Mais je ne sais pas comment exprimer ma froide neutralité face à cette mort. C'est triste. Ni plus, ni moins.

Je ne suis pas matérialiste. Je me fous de mon téléphone. Je me moque de mon ordi. Et l'iPad n'est pas très pratique à mes yeux. Quand bien même ces trouvailles seraient exceptionnelles (et je conçois qu'elles le sont), elles ont autant de valeur pour moi qu'un mixer ou une tondeuse à gazon. Le type était brillant et ses paroles intéressantes, c'est sûr. J'ai adoré son discours face aux étudiants de Stanford en 2005. Inspirant. Comme de nombreux discours.

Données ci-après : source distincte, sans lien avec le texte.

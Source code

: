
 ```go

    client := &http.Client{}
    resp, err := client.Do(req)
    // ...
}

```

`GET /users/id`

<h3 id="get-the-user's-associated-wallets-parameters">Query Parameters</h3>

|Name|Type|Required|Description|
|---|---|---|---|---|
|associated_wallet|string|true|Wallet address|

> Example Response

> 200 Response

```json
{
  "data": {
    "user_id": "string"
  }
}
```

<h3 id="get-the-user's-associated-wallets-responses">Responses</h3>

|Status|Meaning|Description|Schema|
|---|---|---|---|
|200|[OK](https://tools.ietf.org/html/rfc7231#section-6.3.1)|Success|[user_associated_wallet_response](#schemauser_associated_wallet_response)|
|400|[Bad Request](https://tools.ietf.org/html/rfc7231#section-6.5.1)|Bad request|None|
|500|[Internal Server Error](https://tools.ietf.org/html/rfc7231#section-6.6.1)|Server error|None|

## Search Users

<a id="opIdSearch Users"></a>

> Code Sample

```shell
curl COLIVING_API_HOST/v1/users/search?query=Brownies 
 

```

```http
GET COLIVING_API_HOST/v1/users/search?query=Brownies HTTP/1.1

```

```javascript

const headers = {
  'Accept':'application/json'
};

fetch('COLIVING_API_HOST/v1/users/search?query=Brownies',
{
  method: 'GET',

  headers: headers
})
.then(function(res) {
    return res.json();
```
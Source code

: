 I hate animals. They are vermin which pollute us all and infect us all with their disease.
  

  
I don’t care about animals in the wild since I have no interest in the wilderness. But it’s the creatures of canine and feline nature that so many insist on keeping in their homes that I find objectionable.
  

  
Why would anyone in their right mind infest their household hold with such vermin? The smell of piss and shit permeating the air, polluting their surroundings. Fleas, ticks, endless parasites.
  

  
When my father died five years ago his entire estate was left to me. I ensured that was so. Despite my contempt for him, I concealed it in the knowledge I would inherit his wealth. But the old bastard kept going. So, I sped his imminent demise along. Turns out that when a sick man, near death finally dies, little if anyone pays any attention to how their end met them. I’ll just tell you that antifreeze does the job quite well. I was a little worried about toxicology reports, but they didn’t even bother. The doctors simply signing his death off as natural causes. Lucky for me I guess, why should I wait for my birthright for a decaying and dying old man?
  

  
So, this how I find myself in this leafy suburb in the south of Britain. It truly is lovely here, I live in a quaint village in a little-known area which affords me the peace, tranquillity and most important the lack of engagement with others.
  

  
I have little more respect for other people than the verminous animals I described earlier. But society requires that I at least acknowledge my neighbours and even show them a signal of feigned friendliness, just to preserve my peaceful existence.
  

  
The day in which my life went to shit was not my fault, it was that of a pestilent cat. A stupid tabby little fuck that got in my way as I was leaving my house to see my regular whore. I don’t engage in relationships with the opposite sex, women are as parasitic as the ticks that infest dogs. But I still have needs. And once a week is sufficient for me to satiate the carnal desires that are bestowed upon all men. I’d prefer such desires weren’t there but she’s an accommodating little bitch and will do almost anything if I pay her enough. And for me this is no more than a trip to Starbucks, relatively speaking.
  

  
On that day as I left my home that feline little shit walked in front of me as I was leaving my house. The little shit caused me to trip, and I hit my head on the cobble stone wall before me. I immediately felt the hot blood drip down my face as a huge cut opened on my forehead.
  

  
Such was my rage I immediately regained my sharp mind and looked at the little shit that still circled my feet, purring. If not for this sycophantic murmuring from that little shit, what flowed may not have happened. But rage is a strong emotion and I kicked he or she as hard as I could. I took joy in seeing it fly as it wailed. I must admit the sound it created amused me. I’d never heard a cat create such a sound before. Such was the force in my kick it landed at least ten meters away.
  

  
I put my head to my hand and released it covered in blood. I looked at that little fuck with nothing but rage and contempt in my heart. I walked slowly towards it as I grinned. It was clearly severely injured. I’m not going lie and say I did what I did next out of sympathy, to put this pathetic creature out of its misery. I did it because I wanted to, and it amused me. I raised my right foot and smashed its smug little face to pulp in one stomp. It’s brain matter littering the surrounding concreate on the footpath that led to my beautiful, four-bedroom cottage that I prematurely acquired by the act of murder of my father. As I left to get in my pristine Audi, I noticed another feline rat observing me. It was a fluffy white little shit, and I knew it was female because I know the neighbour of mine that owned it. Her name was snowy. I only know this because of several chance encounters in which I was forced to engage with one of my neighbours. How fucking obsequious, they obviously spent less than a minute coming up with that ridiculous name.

Mais voilà, au bout du compte, ça reste un type en baskets qui fabriquait des téléphones.

D'autres pensent non seulement l'inverse mais voient en cet homme un génie, un visionnaire, un philosophe. Je respecte, je comprends. Mais il n'y a rien à faire, ça ne me fait rien.

À l'inverse, je pense que le jour où l'on apprendra la mort de Clint Eastwood, je serai très triste. Il est mon Steve Jobs. Je porterai alors un poncho et un chapeau en signe de deuil. Sans doute écrirai-je quelques réplique cultes sur mon wall. Je repenserai à ses films et dirai certainement qu'il était un réalisateur visionnaire, un génie, un philosophe. Les geeks et les entrepreneurs ricaneront gentiment en se disant que c'était juste un acteur comme un autre, pas de quoi en faire un opéra.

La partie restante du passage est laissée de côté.